Opinion
2019–03953 S.C.I. No. 334/19
08-26-2020
Paul Skip Laisure, New York, N.Y. (Lynn W.L. Fahey of counsel), for appellant. Melinda Katz, District Attorney, Kew Gardens, N.Y. (Johnnette Traill and Ellen C. Abbot of counsel; Kathleen Halliday on the memorandum), for respondent.
Paul Skip Laisure, New York, N.Y. (Lynn W.L. Fahey of counsel), for appellant.
Melinda Katz, District Attorney, Kew Gardens, N.Y. (Johnnette Traill and Ellen C. Abbot of counsel; Kathleen Halliday on the memorandum), for respondent.
RUTH C. BALKIN, J.P., CHERYL E. CHAMBERS, JEFFREY A. COHEN, FRANCESCA E. CONNOLLY, PAUL WOOTEN, JJ.
DECISION & ORDER Appeal by the defendant, as limited by his motion, from a sentence of the Supreme Court, Queens County (Bruna L. DiBiase, J.), imposed March 12, 2019, upon his plea of guilty, on the ground that the sentence was excessive
ORDERED that the sentence is affirmed.
Contrary to the People's contention, the record demonstrates that the defendant did not waive his right to appeal knowingly, intelligently and voluntarily (see People v. Thomas, 34 N.Y.3d 545, 122 N.Y.S.3d 226, 144 N.E.3d 970 ; People v. Bradshaw, 18 N.Y.3d 257, 264, 938 N.Y.S.2d 254, 961 N.E.2d 645, citing People v. Lopez, 6 N.Y.3d 248, 256, 811 N.Y.S.2d 623, 844 N.E.2d 1145 ; People v. Christopher B., 184 A.D.3d 657, 125 N.Y.S.3d 149 ). The defendant's written waiver of the right to appeal misstated the applicable law and was misleading (see People v. Howard, 183 A.D.3d 640, 121 N.Y.S.3d 622 ; People v. Wilkinson, 176 A.D.3d 879, 107 N.Y.S.3d 896 ), and further misstated that the defendant was giving up the right to poor person relief and postconviction remedies in both state and federal courts separate from direct appeal (see People v. Thomas, 34 N.Y.3d at 565–566, 122 N.Y.S.3d 226, 144 N.E.3d 970 ; People v. Suarez–Montoya, 183 A.D.3d 765, 121 N.Y.S.3d 914 ). The Supreme Court's terse colloquy at the plea proceeding was insufficient to cure the defects of the written waiver (see People v. Thomas, 34 N.Y.3d at 564–566, 122 N.Y.S.3d 226, 144 N.E.3d 970 ; People v. Chy, 184 A.D.3d 664, 125 N.Y.S.3d 130 ).

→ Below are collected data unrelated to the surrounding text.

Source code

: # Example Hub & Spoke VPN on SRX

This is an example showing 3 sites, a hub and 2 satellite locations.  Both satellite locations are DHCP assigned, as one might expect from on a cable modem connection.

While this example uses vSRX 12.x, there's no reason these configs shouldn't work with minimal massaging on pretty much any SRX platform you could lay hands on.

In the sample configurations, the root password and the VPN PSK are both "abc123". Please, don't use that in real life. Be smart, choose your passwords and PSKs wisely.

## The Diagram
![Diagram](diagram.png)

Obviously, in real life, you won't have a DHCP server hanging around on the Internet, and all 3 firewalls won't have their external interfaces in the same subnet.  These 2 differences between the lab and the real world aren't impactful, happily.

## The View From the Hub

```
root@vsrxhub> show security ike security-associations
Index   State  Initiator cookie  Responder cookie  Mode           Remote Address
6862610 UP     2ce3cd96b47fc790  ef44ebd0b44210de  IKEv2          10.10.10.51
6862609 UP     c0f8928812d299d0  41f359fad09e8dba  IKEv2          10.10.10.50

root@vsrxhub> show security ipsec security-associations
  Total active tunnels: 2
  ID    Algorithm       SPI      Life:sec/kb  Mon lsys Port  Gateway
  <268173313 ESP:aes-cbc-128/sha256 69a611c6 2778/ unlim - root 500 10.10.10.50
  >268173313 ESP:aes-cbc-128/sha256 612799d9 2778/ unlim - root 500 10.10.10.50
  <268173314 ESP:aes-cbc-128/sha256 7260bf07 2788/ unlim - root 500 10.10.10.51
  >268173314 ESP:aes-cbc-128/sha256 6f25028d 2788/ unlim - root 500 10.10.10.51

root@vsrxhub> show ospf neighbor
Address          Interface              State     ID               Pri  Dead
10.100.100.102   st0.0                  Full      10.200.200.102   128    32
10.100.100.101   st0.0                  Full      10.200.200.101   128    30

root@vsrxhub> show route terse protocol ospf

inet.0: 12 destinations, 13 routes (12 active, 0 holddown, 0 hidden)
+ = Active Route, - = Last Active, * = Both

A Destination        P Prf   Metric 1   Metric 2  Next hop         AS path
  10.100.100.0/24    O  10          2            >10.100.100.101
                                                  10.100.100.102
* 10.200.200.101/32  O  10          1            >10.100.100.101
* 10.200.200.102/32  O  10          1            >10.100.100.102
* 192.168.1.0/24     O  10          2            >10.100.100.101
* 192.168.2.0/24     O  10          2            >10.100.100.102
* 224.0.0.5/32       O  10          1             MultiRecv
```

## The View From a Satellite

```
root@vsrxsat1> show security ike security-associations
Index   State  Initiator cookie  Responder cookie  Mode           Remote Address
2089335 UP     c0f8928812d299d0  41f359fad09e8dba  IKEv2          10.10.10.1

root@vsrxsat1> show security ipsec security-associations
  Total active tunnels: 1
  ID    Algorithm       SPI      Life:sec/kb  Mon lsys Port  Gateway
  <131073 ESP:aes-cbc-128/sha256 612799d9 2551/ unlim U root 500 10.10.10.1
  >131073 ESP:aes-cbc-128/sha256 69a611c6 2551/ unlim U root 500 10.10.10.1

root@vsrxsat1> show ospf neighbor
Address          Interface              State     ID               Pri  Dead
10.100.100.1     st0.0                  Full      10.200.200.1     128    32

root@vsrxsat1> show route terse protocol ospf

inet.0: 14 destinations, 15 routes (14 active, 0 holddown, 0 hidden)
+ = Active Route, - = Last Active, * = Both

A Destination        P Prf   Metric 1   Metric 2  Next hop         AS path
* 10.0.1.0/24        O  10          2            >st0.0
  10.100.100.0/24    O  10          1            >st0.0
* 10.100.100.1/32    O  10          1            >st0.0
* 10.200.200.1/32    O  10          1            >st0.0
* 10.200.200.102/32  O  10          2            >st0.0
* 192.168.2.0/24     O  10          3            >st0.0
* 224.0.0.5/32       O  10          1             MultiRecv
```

Further, the Supreme Court's colloquy and the written waiver form failed to adequately advise the defendant of the nature of his right to appeal and suggested that the waiver may be an absolute bar to the taking of an appeal (see People v. Wilson, 183 A.D.3d 922, 122 N.Y.S.3d 545 ; People v. Christopher B, 184 A.D.3d 657, 125 N.Y.S.3d 149 ; People v. Weeks, 182 A.D.3d 539, 122 N.Y.S.3d 347 ; People v. Brown, 122 A.D.3d 133, 144, 992 N.Y.S.2d 297 ). Neither the waiver form nor the oral colloquy contained any clarifying language that the defendant retained the right to take an appeal after pleading guilty and that, even after waiving the right to appeal, appellate review remained available for select issues, including the voluntariness of the plea and the appeal waiver, legality of the sentence, and the jurisdiction of the court (see People v. Howard, 183 A.D.3d 640, 121 N.Y.S.3d 622 ; People v. Baptiste, 181 A.D.3d 696, 117 N.Y.S.3d 882 ).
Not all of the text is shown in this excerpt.